_Task instructions:_
Copy the listing that follows exactly. Its pictures do not belong in the copy.

_Material for this exercise:_

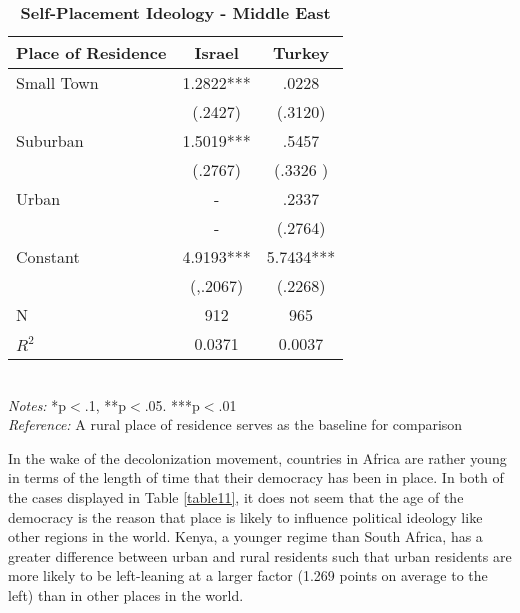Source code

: \documentclass[12pt, titlepage]{article}
\newcommand\e{\emph}
\newcommand\tb{\textbf}
\begin{document}
\begin{singlespace}
	\begin{table}[H]
		\centering
		\caption{\tb{Self-Placement Ideology - Middle East}}
		\begin{tabulary}{\linewidth}{l c c}
			\\
			\hline
			\tb{Place of Residence}&\tb{Israel} & \tb{Turkey} \\
			\hline
			Small Town&1.2822*** & .0228 \\
			&(.2427)  & (.3120)\\
			Suburban&1.5019*** &.5457 \\
			& (.2767)  & (.3326 )\\
			Urban &- & .2337\\
			&- & (.2764)\\
			Constant& 4.9193*** &5.7434*** \\
			& (,.2067)  & (.2268)\\
			N&912 & 965\\
			$R^2$&0.0371 & 0.0037 \\
			\hline 
		\end{tabulary}
		\\
		\e{Notes:} *p$<$.1, **p$<$.05. ***p$<$.01 \\
		\e{Reference:} A rural place of residence serves as the baseline for comparison
		\label{table10}
	\end{table}
\end{singlespace}

In the wake of the decolonization movement, countries in Africa are rather young in terms of the length of time that their democracy has been in place. In both of the cases displayed in Table \ref{table11}, it does not seem that the age of the democracy is the reason that place is likely to influence political ideology like other regions in the world. Kenya, a younger regime than South Africa, has a greater difference between urban and rural residents such that urban residents are more likely to be left-leaning at a larger factor (1.269 points on average to the left) than in other places in the world. 
\end{document}
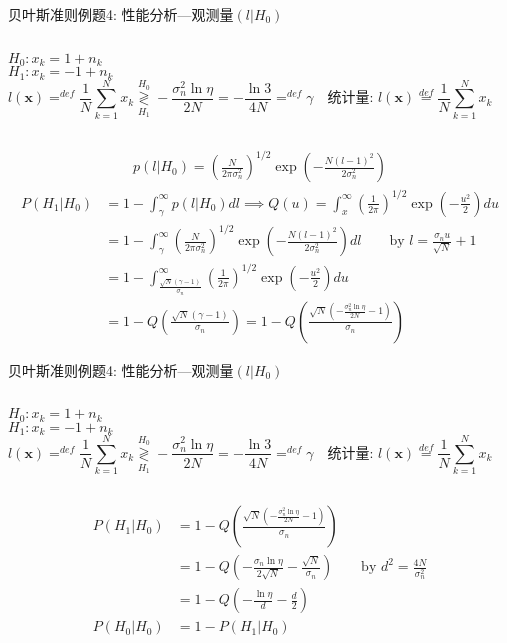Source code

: \begin{frame}[shrink]{贝叶斯准则例题4: 性能分析---观测量$(l|H_0)$}
\begin{columns}
	$H_0:x_k=1+n_k$\\
	$H_1:x_k=-1+n_k$
	\[
	l(\bm{x})\mathop{=}^{def}\frac{1}{N}\sum\limits_{k=1}^{N}x_k\mathop{\gtrless}\limits_{H_1}^{H_0}-\frac{\sigma_n^2\ln\eta}{2N}=-\frac{\ln3}{4N}\mathop{=}^{def}\gamma \quad \textbf{统计量: }l(\bm{x})\mathop{=}\limits^{def}\frac{1}{N}\sum\limits_{k=1}^{N}x_k
	\]
\end{columns}
\begin{align*}
p(l|H_0)=\left(\frac{N}{2\pi\sigma_n^2}\right)^{1/2}\exp\left(-\frac{N(l-1)^2}{2\sigma_n^2}\right)
\end{align*}
\begin{align*}
P(H_1|H_0)&=1-\int_{\gamma}^{\infty}p(l|H_0)dl\implies Q(u)=\int_{x}^{\infty}\left(\frac{1}{2\pi}\right)^{1/2}\exp\left(-\frac{u^2}{2}\right)du\\
&=1-\int_{\gamma}^{\infty}\left(\frac{N}{2\pi\sigma_n^2}\right)^{1/2}\exp\left(-\frac{N(l-1)^2}{2\sigma_n^2}\right)dl\qquad \text{by } l=\frac{\sigma_nu}{\sqrt{N}}+1\\
&=1-\int_{\frac{\sqrt{N}(\gamma-1)}{\sigma_n}}^{\infty}\left(\frac{1}{2\pi}\right)^{1/2}\exp\left(-\frac{u^2}{2}\right)du\\
&=1-Q\left(\frac{\sqrt{N}(\gamma-1)}{\sigma_n}\right)=1-Q\left(\frac{\sqrt{N}\left(-\frac{\sigma_n^2\ln\eta}{2N}-1\right)}{\sigma_n}\right)
\end{align*}
\end{frame}

\begin{frame}[shrink]{贝叶斯准则例题4: 性能分析---观测量$(l|H_0)$}
\begin{columns}
	$H_0:x_k=1+n_k$\\
	$H_1:x_k=-1+n_k$
	\[
	l(\bm{x})\mathop{=}^{def}\frac{1}{N}\sum\limits_{k=1}^{N}x_k\mathop{\gtrless}\limits_{H_1}^{H_0}-\frac{\sigma_n^2\ln\eta}{2N}=-\frac{\ln3}{4N}\mathop{=}^{def}\gamma \quad \textbf{统计量: }l(\bm{x})\mathop{=}\limits^{def}\frac{1}{N}\sum\limits_{k=1}^{N}x_k
	\]
\end{columns}
\begin{align*}
P(H_1|H_0)&=1-Q\left(\frac{\sqrt{N}\left(-\frac{\sigma_n^2\ln\eta}{2N}-1\right)}{\sigma_n}\right)\\
&=1-Q\left(-\frac{\sigma_n\ln\eta}{2\sqrt{N}}-\frac{\sqrt{N}}{\sigma_n}\right)&& \text{by }d^2=\frac{4N}{\sigma_n^2}\\
&=1-Q\left(-\frac{\ln\eta}{d}-\frac{d}{2}\right)\\
P(H_0|H_0)&=1-P(H_1|H_0)
\end{align*}
\end{frame}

_Exercise solution:_
Source code

: \documentclass[12pt, titlepage]{article}
\newcommand\e{\emph}
\newcommand\tb{\textbf}
\begin{document}
\begin{singlespace}
	\begin{table}[H]
		\centering
		\caption{\tb{Self-Placement Ideology - Middle East}}
		\begin{tabulary}{\linewidth}{l c c}
			\\
			\hline
			\tb{Place of Residence}&\tb{Israel} & \tb{Turkey} \\
			\hline
			Small Town&1.2822*** & .0228 \\
			&(.2427)  & (.3120)\\
			Suburban&1.5019*** &.5457 \\
			& (.2767)  & (.3326 )\\
			Urban &- & .2337\\
			&- & (.2764)\\
			Constant& 4.9193*** &5.7434*** \\
			& (,.2067)  & (.2268)\\
			N&912 & 965\\
			$R^2$&0.0371 & 0.0037 \\
			\hline 
		\end{tabulary}
		\\
		\e{Notes:} *p$<$.1, **p$<$.05. ***p$<$.01 \\
		\e{Reference:} A rural place of residence serves as the baseline for comparison
		\label{table10}
	\end{table}
\end{singlespace}

In the wake of the decolonization movement, countries in Africa are rather young in terms of the length of time that their democracy has been in place. In both of the cases displayed in Table \ref{table11}, it does not seem that the age of the democracy is the reason that place is likely to influence political ideology like other regions in the world. Kenya, a younger regime than South Africa, has a greater difference between urban and rural residents such that urban residents are more likely to be left-leaning at a larger factor (1.269 points on average to the left) than in other places in the world. 
\end{document}
Source code

: \begin{frame}[shrink]{贝叶斯准则例题4: 性能分析---观测量$(l|H_0)$}
\begin{columns}
	$H_0:x_k=1+n_k$\\
	$H_1:x_k=-1+n_k$
	\[
	l(\bm{x})\mathop{=}^{def}\frac{1}{N}\sum\limits_{k=1}^{N}x_k\mathop{\gtrless}\limits_{H_1}^{H_0}-\frac{\sigma_n^2\ln\eta}{2N}=-\frac{\ln3}{4N}\mathop{=}^{def}\gamma \quad \textbf{统计量: }l(\bm{x})\mathop{=}\limits^{def}\frac{1}{N}\sum\limits_{k=1}^{N}x_k
	\]
\end{columns}
\begin{align*}
p(l|H_0)=\left(\frac{N}{2\pi\sigma_n^2}\right)^{1/2}\exp\left(-\frac{N(l-1)^2}{2\sigma_n^2}\right)
\end{align*}
\begin{align*}
P(H_1|H_0)&=1-\int_{\gamma}^{\infty}p(l|H_0)dl\implies Q(u)=\int_{x}^{\infty}\left(\frac{1}{2\pi}\right)^{1/2}\exp\left(-\frac{u^2}{2}\right)du\\
&=1-\int_{\gamma}^{\infty}\left(\frac{N}{2\pi\sigma_n^2}\right)^{1/2}\exp\left(-\frac{N(l-1)^2}{2\sigma_n^2}\right)dl\qquad \text{by } l=\frac{\sigma_nu}{\sqrt{N}}+1\\
&=1-\int_{\frac{\sqrt{N}(\gamma-1)}{\sigma_n}}^{\infty}\left(\frac{1}{2\pi}\right)^{1/2}\exp\left(-\frac{u^2}{2}\right)du\\
&=1-Q\left(\frac{\sqrt{N}(\gamma-1)}{\sigma_n}\right)=1-Q\left(\frac{\sqrt{N}\left(-\frac{\sigma_n^2\ln\eta}{2N}-1\right)}{\sigma_n}\right)
\end{align*}
\end{frame}

\begin{frame}[shrink]{贝叶斯准则例题4: 性能分析---观测量$(l|H_0)$}
\begin{columns}
	$H_0:x_k=1+n_k$\\
	$H_1:x_k=-1+n_k$
	\[
	l(\bm{x})\mathop{=}^{def}\frac{1}{N}\sum\limits_{k=1}^{N}x_k\mathop{\gtrless}\limits_{H_1}^{H_0}-\frac{\sigma_n^2\ln\eta}{2N}=-\frac{\ln3}{4N}\mathop{=}^{def}\gamma \quad \textbf{统计量: }l(\bm{x})\mathop{=}\limits^{def}\frac{1}{N}\sum\limits_{k=1}^{N}x_k
	\]
\end{columns}
\begin{align*}
P(H_1|H_0)&=1-Q\left(\frac{\sqrt{N}\left(-\frac{\sigma_n^2\ln\eta}{2N}-1\right)}{\sigma_n}\right)\\
&=1-Q\left(-\frac{\sigma_n\ln\eta}{2\sqrt{N}}-\frac{\sqrt{N}}{\sigma_n}\right)&& \text{by }d^2=\frac{4N}{\sigma_n^2}\\
&=1-Q\left(-\frac{\ln\eta}{d}-\frac{d}{2}\right)\\
P(H_0|H_0)&=1-P(H_1|H_0)
\end{align*}
\end{frame}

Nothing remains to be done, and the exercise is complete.